Cette crise a relancé le débat sur les solutions possibles. Bon nombre des solutions proposées sont difficilement réalisables sur le plan politique et peu pratiques. De plus, elles ne produiront probablement pas de résultats immédiats.

L’une des propositions qui fait l’objet d’un vif débat est la réforme du mode de tarification de l’électricité en Europe. Le système actuel, dit « d’ordre de mérite », classe les producteurs d’électricité du moins cher au plus cher, la dernière centrale nécessaire pour répondre à la demande fixant le prix pour tous. Ce système se traduit souvent par des prix plus élevés pour les sources d’énergie renouvelables, malgré leurs faibles coûts d’exploitation.

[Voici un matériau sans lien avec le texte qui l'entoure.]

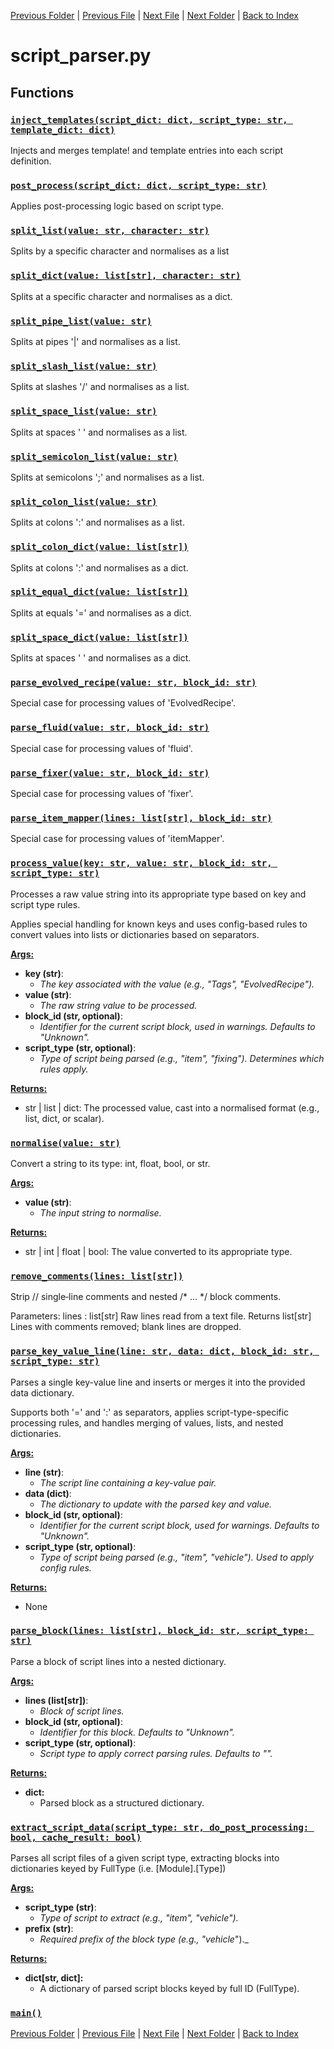 [Previous Folder](../objects/components.md) | [Previous File](recipe_parser.md) | [Next File](stash_parser.md) | [Next Folder](../recipes/craft_recipes.md) | [Back to Index](../../index.md)

# script_parser.py

## Functions

### [`inject_templates(script_dict: dict, script_type: str, template_dict: dict)`](https://github.com/Vaileasys/pz-wiki_parser/blob/main/scripts/parser/script_parser.py#L106)

Injects and merges template! and template entries into each script definition.

### [`post_process(script_dict: dict, script_type: str)`](https://github.com/Vaileasys/pz-wiki_parser/blob/main/scripts/parser/script_parser.py#L231)

Applies post-processing logic based on script type.

### [`split_list(value: str, character: str)`](https://github.com/Vaileasys/pz-wiki_parser/blob/main/scripts/parser/script_parser.py#L241)

Splits by a specific character and normalises as a list

### [`split_dict(value: list[str], character: str)`](https://github.com/Vaileasys/pz-wiki_parser/blob/main/scripts/parser/script_parser.py#L245)

Splits at a specific character and normalises as a dict.

### [`split_pipe_list(value: str)`](https://github.com/Vaileasys/pz-wiki_parser/blob/main/scripts/parser/script_parser.py#L265)

Splits at pipes '|' and normalises as a list.

### [`split_slash_list(value: str)`](https://github.com/Vaileasys/pz-wiki_parser/blob/main/scripts/parser/script_parser.py#L269)

Splits at slashes '/' and normalises as a list.

### [`split_space_list(value: str)`](https://github.com/Vaileasys/pz-wiki_parser/blob/main/scripts/parser/script_parser.py#L273)

Splits at spaces ' ' and normalises as a list.

### [`split_semicolon_list(value: str)`](https://github.com/Vaileasys/pz-wiki_parser/blob/main/scripts/parser/script_parser.py#L277)

Splits at semicolons ';' and normalises as a list.

### [`split_colon_list(value: str)`](https://github.com/Vaileasys/pz-wiki_parser/blob/main/scripts/parser/script_parser.py#L281)

Splits at colons ':' and normalises as a list.

### [`split_colon_dict(value: list[str])`](https://github.com/Vaileasys/pz-wiki_parser/blob/main/scripts/parser/script_parser.py#L285)

Splits at colons ':' and normalises as a dict.

### [`split_equal_dict(value: list[str])`](https://github.com/Vaileasys/pz-wiki_parser/blob/main/scripts/parser/script_parser.py#L289)

Splits at equals '=' and normalises as a dict.

### [`split_space_dict(value: list[str])`](https://github.com/Vaileasys/pz-wiki_parser/blob/main/scripts/parser/script_parser.py#L293)

Splits at spaces ' ' and normalises as a dict.

### [`parse_evolved_recipe(value: str, block_id: str)`](https://github.com/Vaileasys/pz-wiki_parser/blob/main/scripts/parser/script_parser.py#L300)

Special case for processing values of 'EvolvedRecipe'.

### [`parse_fluid(value: str, block_id: str)`](https://github.com/Vaileasys/pz-wiki_parser/blob/main/scripts/parser/script_parser.py#L325)

Special case for processing values of 'fluid'.

### [`parse_fixer(value: str, block_id: str)`](https://github.com/Vaileasys/pz-wiki_parser/blob/main/scripts/parser/script_parser.py#L340)

Special case for processing values of 'fixer'.

### [`parse_item_mapper(lines: list[str], block_id: str)`](https://github.com/Vaileasys/pz-wiki_parser/blob/main/scripts/parser/script_parser.py#L372)

Special case for processing values of 'itemMapper'.

### [`process_value(key: str, value: str, block_id: str, script_type: str)`](https://github.com/Vaileasys/pz-wiki_parser/blob/main/scripts/parser/script_parser.py#L400)

Processes a raw value string into its appropriate type based on key and script type rules.

Applies special handling for known keys and uses config-based rules to convert values into lists or dictionaries based on separators.

<ins>**Args:**</ins>
  - **key (str)**:
      - _The key associated with the value (e.g., "Tags", "EvolvedRecipe")._
  - **value (str)**:
      - _The raw string value to be processed._
  - **block_id (str, optional)**:
      - _Identifier for the current script block, used in warnings. Defaults to "Unknown"._
  - **script_type (str, optional)**:
      - _Type of script being parsed (e.g., "item", "fixing"). Determines which rules apply._

<ins>**Returns:**</ins>
  - str | list | dict: The processed value, cast into a normalised format (e.g., list, dict, or scalar).

### [`normalise(value: str)`](https://github.com/Vaileasys/pz-wiki_parser/blob/main/scripts/parser/script_parser.py#L489)

Convert a string to its type: int, float, bool, or str.


<ins>**Args:**</ins>
  - **value (str)**:
      - _The input string to normalise._

<ins>**Returns:**</ins>
  - str | int | float | bool: The value converted to its appropriate type.

### [`remove_comments(lines: list[str])`](https://github.com/Vaileasys/pz-wiki_parser/blob/main/scripts/parser/script_parser.py#L521)

Strip // single‑line comments and nested /* … */ block comments.

Parameters:
lines : list[str]
Raw lines read from a text file.
Returns
list[str]
Lines with comments removed; blank lines are dropped.

### [`parse_key_value_line(line: str, data: dict, block_id: str, script_type: str)`](https://github.com/Vaileasys/pz-wiki_parser/blob/main/scripts/parser/script_parser.py#L567)

Parses a single key-value line and inserts or merges it into the provided data dictionary.

Supports both '=' and ':' as separators, applies script-type-specific processing rules, and handles merging of values, lists, and nested dictionaries.

<ins>**Args:**</ins>
  - **line (str)**:
      - _The script line containing a key-value pair._
  - **data (dict)**:
      - _The dictionary to update with the parsed key and value._
  - **block_id (str, optional)**:
      - _Identifier for the current script block, used for warnings. Defaults to "Unknown"._
  - **script_type (str, optional)**:
      - _Type of script being parsed (e.g., "item", "vehicle"). Used to apply config rules._

<ins>**Returns:**</ins>
  - None

### [`parse_block(lines: list[str], block_id: str, script_type: str)`](https://github.com/Vaileasys/pz-wiki_parser/blob/main/scripts/parser/script_parser.py#L629)

Parse a block of script lines into a nested dictionary.


<ins>**Args:**</ins>
  - **lines (list[str])**:
      - _Block of script lines._
  - **block_id (str, optional)**:
      - _Identifier for this block. Defaults to "Unknown"._
  - **script_type (str, optional)**:
      - _Script type to apply correct parsing rules. Defaults to ""._

<ins>**Returns:**</ins>
  - **dict:**
      - Parsed block as a structured dictionary.

### [`extract_script_data(script_type: str, do_post_processing: bool, cache_result: bool)`](https://github.com/Vaileasys/pz-wiki_parser/blob/main/scripts/parser/script_parser.py#L699)

Parses all script files of a given script type, extracting blocks into dictionaries keyed by FullType (i.e. [Module].[Type])


<ins>**Args:**</ins>
  - **script_type (str)**:
      - _Type of script to extract (e.g., "item", "vehicle")._
  - **prefix (str)**:
      - _Required prefix of the block type (e.g., "vehicle_")._

<ins>**Returns:**</ins>
  - **dict[str, dict]:**
      - A dictionary of parsed script blocks keyed by full ID (FullType).

### [`main()`](https://github.com/Vaileasys/pz-wiki_parser/blob/main/scripts/parser/script_parser.py#L869)


[Previous Folder](../objects/components.md) | [Previous File](recipe_parser.md) | [Next File](stash_parser.md) | [Next Folder](../recipes/craft_recipes.md) | [Back to Index](../../index.md)
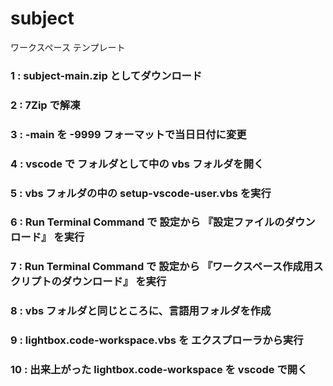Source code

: # subject
ワークスペース テンプレート

### 1 : subject-main.zip としてダウンロード

### 2 : 7Zip で解凍

### 3 : -main を -9999 フォーマットで当日日付に変更

### 4 : vscode で フォルダとして中の vbs フォルダを開く

### 5 : vbs フォルダの中の setup-vscode-user.vbs を実行

### 6 : Run Terminal Command で 設定から 『設定ファイルのダウンロード』 を実行

### 7 : Run Terminal Command で 設定から 『ワークスペース作成用スクリプトのダウンロード』 を実行

### 8 : vbs フォルダと同じところに、言語用フォルダを作成

### 9 : lightbox.code-workspace.vbs を エクスプローラから実行

### 10 : 出来上がった lightbox.code-workspace を vscode で開く
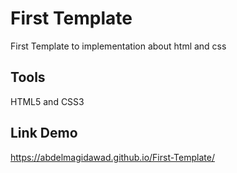 # First Template 
First  Template to  implementation about html and css
## Tools
HTML5 and CSS3
## Link Demo
https://abdelmagidawad.github.io/First-Template/

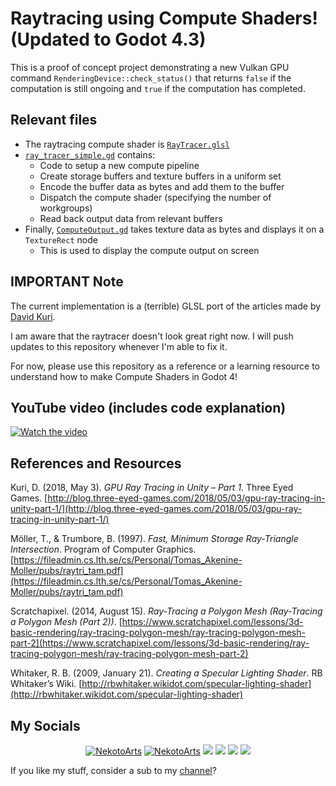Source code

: # Raytracing using Compute Shaders! (Updated to Godot 4.3)

This is a proof of concept project demonstrating a new Vulkan GPU command `RenderingDevice::check_status()` that returns `false` if the computation is still ongoing and `true` if the computation has completed.

## Relevant files

-   The raytracing compute shader is [`RayTracer.glsl`](/BasicComputeShader/RayTracer.glsl)
-   [`ray_tracer_simple.gd`](/BasicComputeShader/ray_tracer_simple.gd) contains:
    -   Code to setup a new compute pipeline
    -   Create storage buffers and texture buffers in a uniform set
    -   Encode the buffer data as bytes and add them to the buffer
    -   Dispatch the compute shader (specifying the number of workgroups)
    -   Read back output data from relevant buffers
-   Finally, [`ComputeOutput.gd`](/BasicComputeShader/ComputeOutput.gd) takes texture data as bytes and displays it on a `TextureRect` node
    -   This is used to display the compute output on screen

## IMPORTANT Note

The current implementation is a (terrible) GLSL port of the articles made by [David Kuri](http://blog.three-eyed-games.com/2018/05/03/gpu-ray-tracing-in-unity-part-1/).

I am aware that the raytracer doesn't look great right now. I will push updates to this repository whenever I'm able to fix it.

For now, please use this repository as a reference or a learning resource to understand how to make Compute Shaders in Godot 4!

## YouTube video (includes code explanation)

[![Watch the video](https://img.youtube.com/vi/ueUMr92GQJc/maxresdefault.jpg)](https://youtu.be/ueUMr92GQJc)

## References and Resources

Kuri, D. (2018, May 3). _GPU Ray Tracing in Unity – Part 1_. Three Eyed Games. [http://blog.three-eyed-games.com/2018/05/03/gpu-ray-tracing-in-unity-part-1/](http://blog.three-eyed-games.com/2018/05/03/gpu-ray-tracing-in-unity-part-1/)

Möller, T., & Trumbore, B. (1997). _Fast, Minimum Storage Ray-Triangle Intersection_. Program of Computer Graphics. [https://fileadmin.cs.lth.se/cs/Personal/Tomas_Akenine-Moller/pubs/raytri_tam.pdf](https://fileadmin.cs.lth.se/cs/Personal/Tomas_Akenine-Moller/pubs/raytri_tam.pdf)

Scratchapixel. (2014, August 15). _Ray-Tracing a Polygon Mesh (Ray-Tracing a Polygon Mesh (Part 2))_. [https://www.scratchapixel.com/lessons/3d-basic-rendering/ray-tracing-polygon-mesh/ray-tracing-polygon-mesh-part-2](https://www.scratchapixel.com/lessons/3d-basic-rendering/ray-tracing-polygon-mesh/ray-tracing-polygon-mesh-part-2)

Whitaker, R. B. (2009, January 21). _Creating a Specular Lighting Shader_. RB Whitaker’s Wiki. [http://rbwhitaker.wikidot.com/specular-lighting-shader](http://rbwhitaker.wikidot.com/specular-lighting-shader)

## My Socials

<p align="center">
	<a href="https://www.youtube.com/channel/UCD7K_FECPHTF0z5okAVlh0g/featured" target="blank"><img src="https://img.shields.io/badge/NekotoArts-%23FF0000.svg?style=for-the-badge&logo=YouTube&logoColor=white" alt="NekotoArts" /></a>
	<a href="https://twitter.com/NekotoArts" target="blank"><img src="https://img.shields.io/badge/NekotoArts-%231DA1F2.svg?style=for-the-badge&logo=Twitter&logoColor=white" alt="NekotoArts" /></a>
	<a href="https://nekotoarts.itch.io/" target="blank"><img src="https://img.shields.io/badge/Itch-%23FF0B34.svg?style=for-the-badge&logo=Itch.io&logoColor=white" /></a>
	<a href="https://ko-fi.com/nekoto" target="blank"><img src="https://img.shields.io/badge/Ko--fi-F16061?style=for-the-badge&logo=ko-fi&logoColor=white" /></a>
	<a href="https://godotshaders.com/author/nekotoarts/" target="blank"><img src="https://img.shields.io/badge/Godot_Shaders-%23FFFFFF.svg?style=for-the-badge&logo=godot-engine" /></a>
	<a href="https://reddit.com/user/XDGregory" target="blank"><img src="https://img.shields.io/badge/Reddit-FF4500?style=for-the-badge&logo=reddit&logoColor=white" /></a>
</p>

If you like my stuff, consider a sub to my [channel](https://www.youtube.com/channel/UCD7K_FECPHTF0z5okAVlh0g)?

Les défenseurs du climat et de l’énergie affirment que la crise actuelle devrait servir de catalyseur pour que l’Europe accélère sa transition vers les énergies propres, en soulignant l’importance de l’électrification et de l’efficacité énergétique. Cependant, cette transition nécessite des investissements considérables et prendra des décennies à mettre en œuvre complètement. Enfin, certains décideurs politiques préconisent de miser davantage sur les combustibles fossiles comme solution à court terme.

Opposition à la réforme 

Bien que le président de la Commission européenne, Ursula von der Leyen, se soit déclaré prêt à discuter d’une réforme, cette idée se heurte à une forte opposition de la part des producteurs d’électricité, qui affirment que le système actuel est efficace et transparent.

Une autre idée controversée consiste à affaiblir ou à supprimer le système d’échange de quotas d’émission (SEQE) de l’UE. Il s’agit d’une politique climatique importante visant à réduire les émissions de CO2.

Si certains pays membres, en particulier ceux qui dépendent fortement du gaz, font pression pour que le SEQE soit réformé afin de réduire les coûts énergétiques, cette proposition, vu par POLITICO, se heurte à une forte opposition de la part de l’industrie et d’autres pays membres. Une solution plus largement acceptée consiste à accélérer la transition vers les sources d’énergie renouvelables.

Combustibles fossiles 

L’UE s’est activement engagée dans la diversification de ses sources d’énergie, en s’assurant des approvisionnements en provenance de Norvège, d’Afrique du Nord et d’Asie centrale. Cette stratégie de diversification vise à limiter les perturbations de l’approvisionnement et les hausses de prix. Elle soulève toutefois des inquiétudes quant au changement climatique et à la durabilité à long terme.

La perspective de la réouverture des importations de gaz russe, qui pourrait potentiellement offrir un soulagement immédiat des prix, reste un sujet tabou, avec des discussions limitées en dehors de quelques États membres.